45 A user also has to click "OK" to verify data base type and sign-on. Once in PeopleSoft, the user would click "Start" and see the menu options, one of which is "EY/GEMS for PeopleSoft." (Div. Ex. 618 at 043632.)
46 Mr. Bishko supplied PeopleSoft with a hard copy of the EY logo in 1995. (Div. Ex. 600 at 043581.)
47 An EY document, dated June 1999, represented that version 7.0 was in production in the U.S. since December 1997. (Div. Ex. 182 at 032248, 032252.)
48 Consumer is "one who consumes. Individuals who purchase, use, maintain, and dispose of products and services." Black's Law Dictionary 219 (6th ed. 1991).
49 The Commission found that the business relationship would adversely affect the auditor's independence if billings for the service were significant to the accounting firm, its local office that performed the audit, or to the computer firm. Codification, Section 602.02.g, Example 1.
50 Dr. Hitt appears to rely on a statement by the Gartner Group that "[b]ecause PeopleSoft is an audit client of E&Y, that precludes close partnering opportunities available to other SIs." (EY Ex. 1310 at 28.)
51 Dr. Carmichael considered the Implementation Agreement evidence of a continuing relationship for the mutual benefit of EY and PeopleSoft, but not standing alone an independence violation. (March 27, 2003, Tr. 197-98.)
52 The profile explained, "E&Y is a Global Implementation Service Provider.
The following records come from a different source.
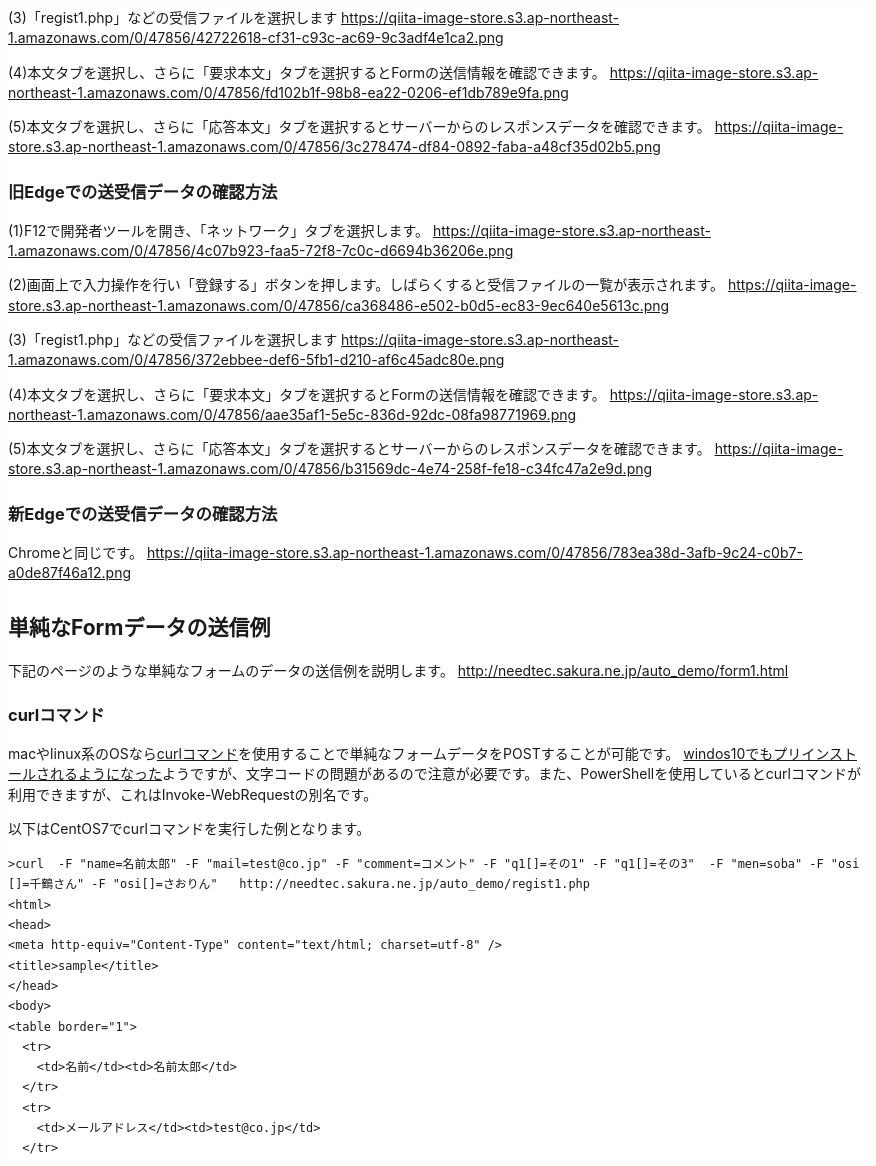 (3)「regist1.php」などの受信ファイルを選択します
https://qiita-image-store.s3.ap-northeast-1.amazonaws.com/0/47856/42722618-cf31-c93c-ac69-9c3adf4e1ca2.png

(4)本文タブを選択し、さらに「要求本文」タブを選択するとFormの送信情報を確認できます。
https://qiita-image-store.s3.ap-northeast-1.amazonaws.com/0/47856/fd102b1f-98b8-ea22-0206-ef1db789e9fa.png


(5)本文タブを選択し、さらに「応答本文」タブを選択するとサーバーからのレスポンスデータを確認できます。
https://qiita-image-store.s3.ap-northeast-1.amazonaws.com/0/47856/3c278474-df84-0892-faba-a48cf35d02b5.png

### 旧Edgeでの送受信データの確認方法
(1)F12で開発者ツールを開き、「ネットワーク」タブを選択します。
https://qiita-image-store.s3.ap-northeast-1.amazonaws.com/0/47856/4c07b923-faa5-72f8-7c0c-d6694b36206e.png

(2)画面上で入力操作を行い「登録する」ボタンを押します。しばらくすると受信ファイルの一覧が表示されます。
https://qiita-image-store.s3.ap-northeast-1.amazonaws.com/0/47856/ca368486-e502-b0d5-ec83-9ec640e5613c.png

(3)「regist1.php」などの受信ファイルを選択します
https://qiita-image-store.s3.ap-northeast-1.amazonaws.com/0/47856/372ebbee-def6-5fb1-d210-af6c45adc80e.png

(4)本文タブを選択し、さらに「要求本文」タブを選択するとFormの送信情報を確認できます。
https://qiita-image-store.s3.ap-northeast-1.amazonaws.com/0/47856/aae35af1-5e5c-836d-92dc-08fa98771969.png

(5)本文タブを選択し、さらに「応答本文」タブを選択するとサーバーからのレスポンスデータを確認できます。
https://qiita-image-store.s3.ap-northeast-1.amazonaws.com/0/47856/b31569dc-4e74-258f-fe18-c34fc47a2e9d.png

### 新Edgeでの送受信データの確認方法
Chromeと同じです。
https://qiita-image-store.s3.ap-northeast-1.amazonaws.com/0/47856/783ea38d-3afb-9c24-c0b7-a0de87f46a12.png

## 単純なFormデータの送信例
下記のページのような単純なフォームのデータの送信例を説明します。
http://needtec.sakura.ne.jp/auto_demo/form1.html

### curlコマンド
macやlinux系のOSなら[curlコマンド](https://curl.haxx.se/docs/manpage.html)を使用することで単純なフォームデータをPOSTすることが可能です。
[windos10でもプリインストールされるようになった](https://moyapro.com/2019/04/18/windows10-curl-pre-install/)ようですが、文字コードの問題があるので注意が必要です。また、PowerShellを使用しているとcurlコマンドが利用できますが、これはInvoke-WebRequestの別名です。

以下はCentOS7でcurlコマンドを実行した例となります。

```  
>curl  -F "name=名前太郎" -F "mail=test@co.jp" -F "comment=コメント" -F "q1[]=その1" -F "q1[]=その3"  -F "men=soba" -F "osi[]=千鶴さん" -F "osi[]=さおりん"   http://needtec.sakura.ne.jp/auto_demo/regist1.php  
<html>  
<head>  
<meta http-equiv="Content-Type" content="text/html; charset=utf-8" />  
<title>sample</title>  
</head>  
<body>  
<table border="1">  
  <tr>  
    <td>名前</td><td>名前太郎</td>  
  </tr>  
  <tr>  
    <td>メールアドレス</td><td>test@co.jp</td>  
  </tr>  
```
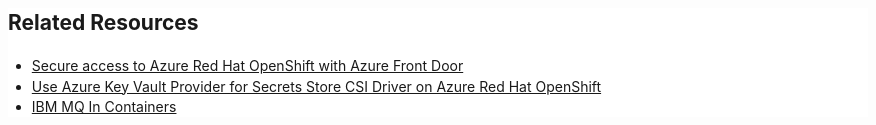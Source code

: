 ## Related Resources

* [Secure access to Azure Red Hat OpenShift with Azure Front Door](/azure/openshift/howto-secure-openshift-with-front-door)
* [Use Azure Key Vault Provider for Secrets Store CSI Driver on Azure Red Hat OpenShift](/azure/openshift/howto-use-key-vault-secrets)
* [IBM MQ In Containers](https://www.ibm.com/docs/en/ibm-mq/9.1?topic=mq-in-containers)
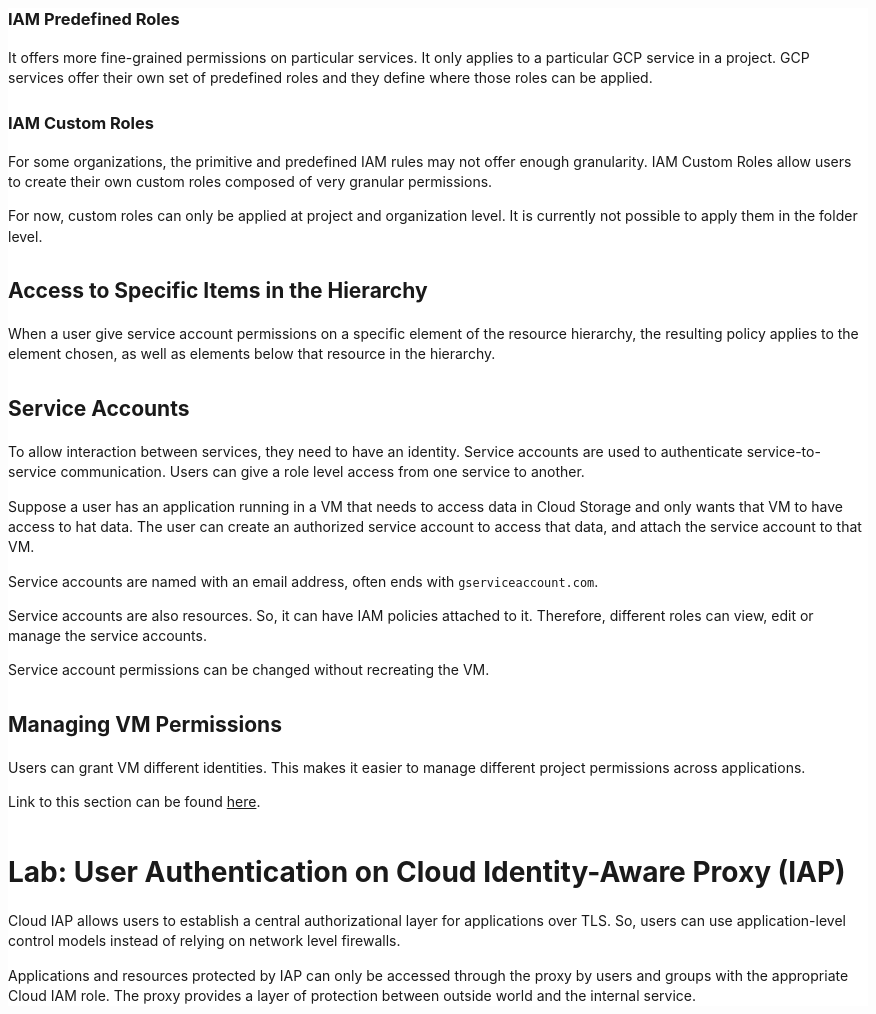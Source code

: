 ### IAM Predefined Roles

It offers more fine-grained permissions on particular services. It only applies to a particular GCP service in a project. GCP services offer their own set of predefined roles and they define where those roles can be applied. 

### IAM Custom Roles

For some organizations, the primitive and predefined IAM rules may not offer enough granularity. IAM Custom Roles allow users to create their own custom roles composed of very granular permissions.

For now, custom roles can only be applied at project and organization level. It is currently not possible to apply them in the folder level.

## Access to Specific Items in the Hierarchy

When a user give service account permissions on a specific element of the resource hierarchy, the resulting policy applies to the element chosen, as well as elements below that resource in the hierarchy.

## Service Accounts

To allow interaction between services, they need to have an identity. Service accounts are used to authenticate service-to-service communication. Users can give a role level access from one service to another.

Suppose a user has an application running in a VM that needs to access data in Cloud Storage and only wants that VM to have access to hat data. The user can create an authorized service account to access that data, and attach the service account to that VM.

Service accounts are named with an email address, often ends with `gserviceaccount.com`.

Service accounts are also resources. So, it can have IAM policies attached to it. Therefore, different roles can view, edit or manage the service accounts.

Service account permissions can be changed without recreating the VM.

## Managing VM Permissions

Users can grant VM different identities. This makes it easier to manage different project permissions across applications.

Link to this section can be found [here](https://youtu.be/wv7STym4sd0).

# Lab: User Authentication on Cloud Identity-Aware Proxy (IAP)

Cloud IAP allows users to establish a central authorizational layer for applications over TLS. So, users can use application-level control models instead of relying on network level firewalls.

Applications and resources protected by IAP can only be accessed through the proxy by users and groups with the appropriate Cloud IAM role. The proxy provides a layer of protection between outside world and the internal service.
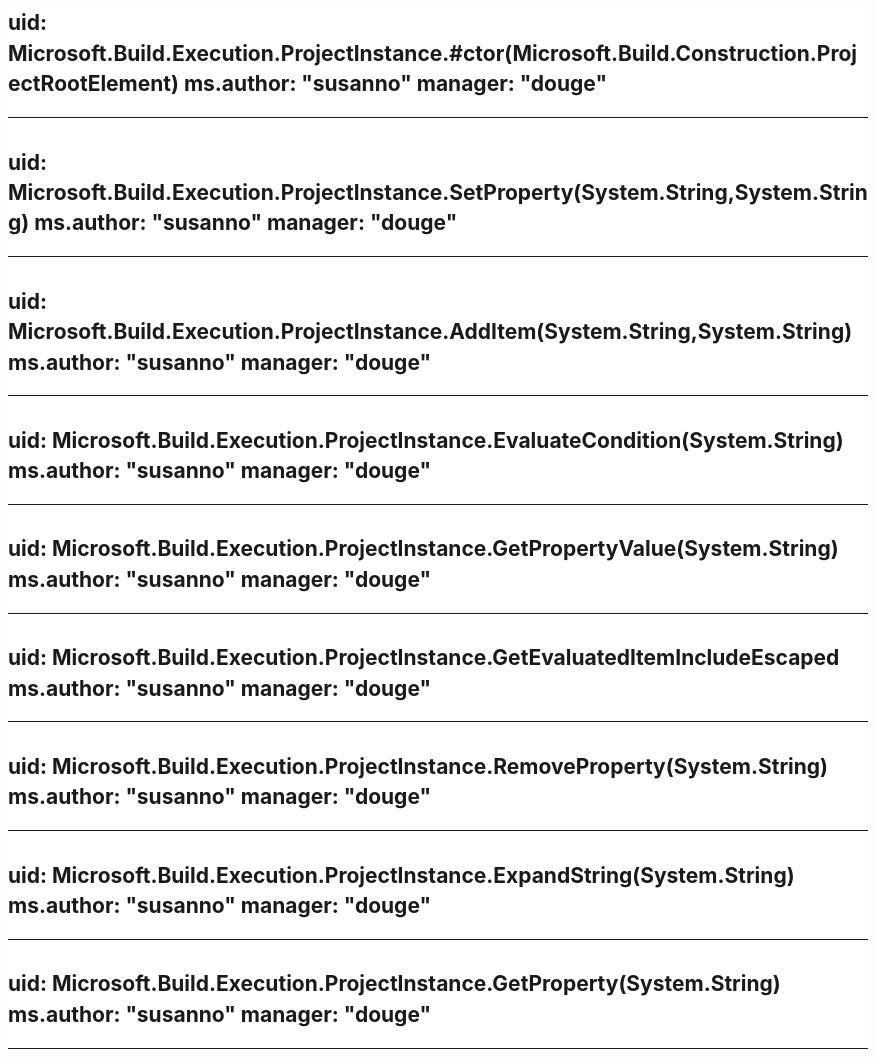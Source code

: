 uid: Microsoft.Build.Execution.ProjectInstance.#ctor(Microsoft.Build.Construction.ProjectRootElement)
ms.author: "susanno"
manager: "douge"
---

---
uid: Microsoft.Build.Execution.ProjectInstance.SetProperty(System.String,System.String)
ms.author: "susanno"
manager: "douge"
---

---
uid: Microsoft.Build.Execution.ProjectInstance.AddItem(System.String,System.String)
ms.author: "susanno"
manager: "douge"
---

---
uid: Microsoft.Build.Execution.ProjectInstance.EvaluateCondition(System.String)
ms.author: "susanno"
manager: "douge"
---

---
uid: Microsoft.Build.Execution.ProjectInstance.GetPropertyValue(System.String)
ms.author: "susanno"
manager: "douge"
---

---
uid: Microsoft.Build.Execution.ProjectInstance.GetEvaluatedItemIncludeEscaped
ms.author: "susanno"
manager: "douge"
---

---
uid: Microsoft.Build.Execution.ProjectInstance.RemoveProperty(System.String)
ms.author: "susanno"
manager: "douge"
---

---
uid: Microsoft.Build.Execution.ProjectInstance.ExpandString(System.String)
ms.author: "susanno"
manager: "douge"
---

---
uid: Microsoft.Build.Execution.ProjectInstance.GetProperty(System.String)
ms.author: "susanno"
manager: "douge"
---

---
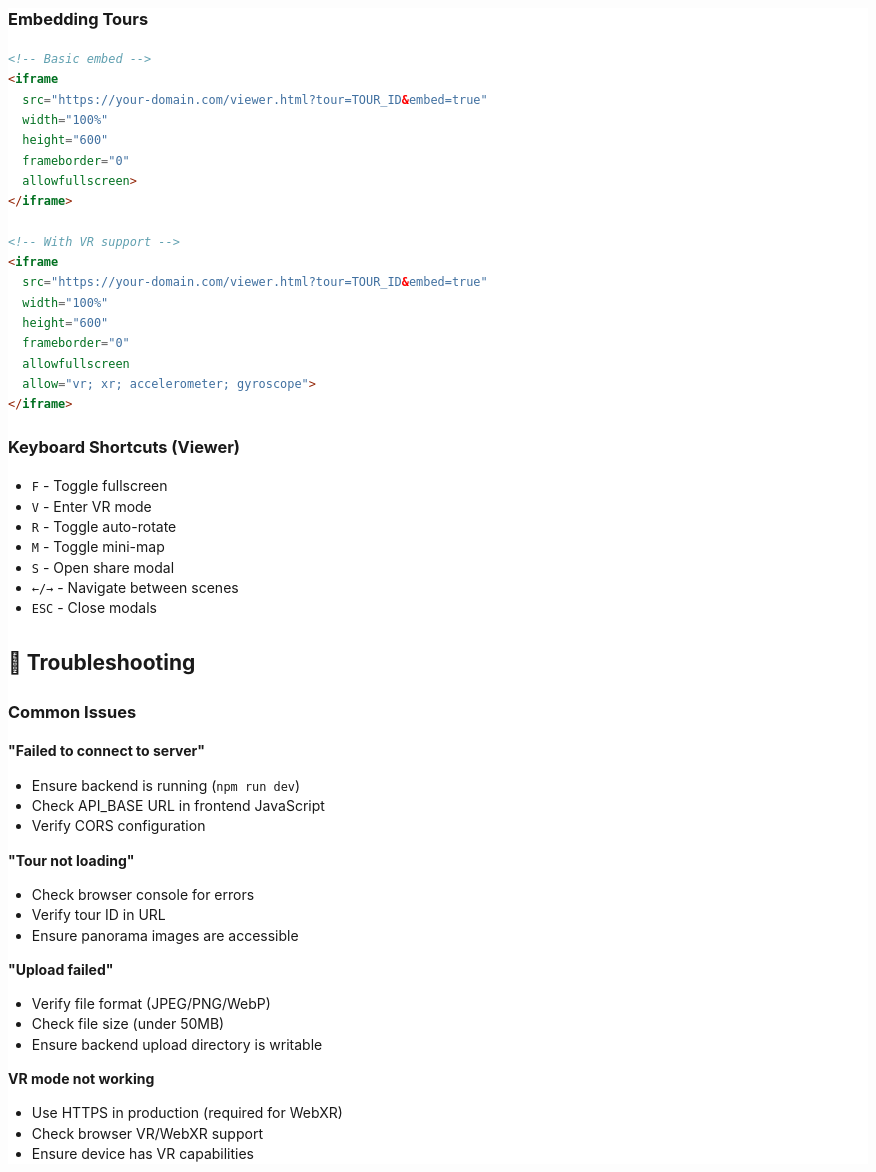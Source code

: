 ### Embedding Tours

```html
<!-- Basic embed -->
<iframe 
  src="https://your-domain.com/viewer.html?tour=TOUR_ID&embed=true" 
  width="100%" 
  height="600" 
  frameborder="0" 
  allowfullscreen>
</iframe>

<!-- With VR support -->
<iframe 
  src="https://your-domain.com/viewer.html?tour=TOUR_ID&embed=true" 
  width="100%" 
  height="600" 
  frameborder="0" 
  allowfullscreen 
  allow="vr; xr; accelerometer; gyroscope">
</iframe>
```

### Keyboard Shortcuts (Viewer)
- `F` - Toggle fullscreen
- `V` - Enter VR mode  
- `R` - Toggle auto-rotate
- `M` - Toggle mini-map
- `S` - Open share modal
- `←/→` - Navigate between scenes
- `ESC` - Close modals

## 🐛 Troubleshooting

### Common Issues

**"Failed to connect to server"**
- Ensure backend is running (`npm run dev`)
- Check API_BASE URL in frontend JavaScript
- Verify CORS configuration

**"Tour not loading"**  
- Check browser console for errors
- Verify tour ID in URL
- Ensure panorama images are accessible

**"Upload failed"**
- Verify file format (JPEG/PNG/WebP)
- Check file size (under 50MB)
- Ensure backend upload directory is writable

**VR mode not working**
- Use HTTPS in production (required for WebXR)
- Check browser VR/WebXR support
- Ensure device has VR capabilities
They are not part of [PeopleSoft's] Global Consulting Alliance program, but have equal capabilities to deliver services globally to [PeopleSoft] customers." (Div. Ex. 169 at 032052.)
53 On March 22, 2002, Mr. Mooney testified under oath: "I have never thought that independence rules ought to be based on appearances because that in turn always raises the question of what is perceived to be a compromise in independence by whom and the `by whom' could reflect all kinds of different views, experiences, levels of knowledge. And I think it is an arbitrary and capricious type of standard." (April 8, 2003, Tr. 61, 67.) In the same testimony, Mr. Mooney admitted he was not aware of a general requirement with respect to the appearance of independence. (April 8, 2003, Tr. 71-72.) After reflecting on the subject, Mr. Mooney testified in this proceeding that he agreed "completely that independence in appearance is an important consideration in maintaining investor confidence in the audit process and the related financial statements." (April 8, 2003, Tr. 67-70, 78-79; EY Ex. 1311 at 14-15.)
54 Sections 7(a) and 10(a) of the Securities Act set forth the information to be disclosed in a registration statement and prospectus, respectively. Sections 13(a) and 14(a) of the Exchange Act and Rules 13a-1 and 14a-3 set forth the information to be provided by issuers of securities registered pursuant to Section 12 of the Exchange Act in periodic and other reports and in proxy solicitations.
55 Mr. Bishko refused to comply with a subpoena requiring him to testify on March 18, 2003, and the hearing had to be postponed until he appeared voluntarily on March 21, 2003.
56 The parties stipulated to the amount of EY's audit fees, but the Division did not show how it calculated the amount of prejudgment interest. (Stipulations; Div. Initial Brief at 125.)
57 Rule 600(b) of the Commission's Rules of Practice prescribes the underpayment rate of interest established under 26 U.S.C. § 6621(a)(2) and that interest on the sum to be disgorged shall be compounded quarterly. 17 C.F.R. § 201.600(b).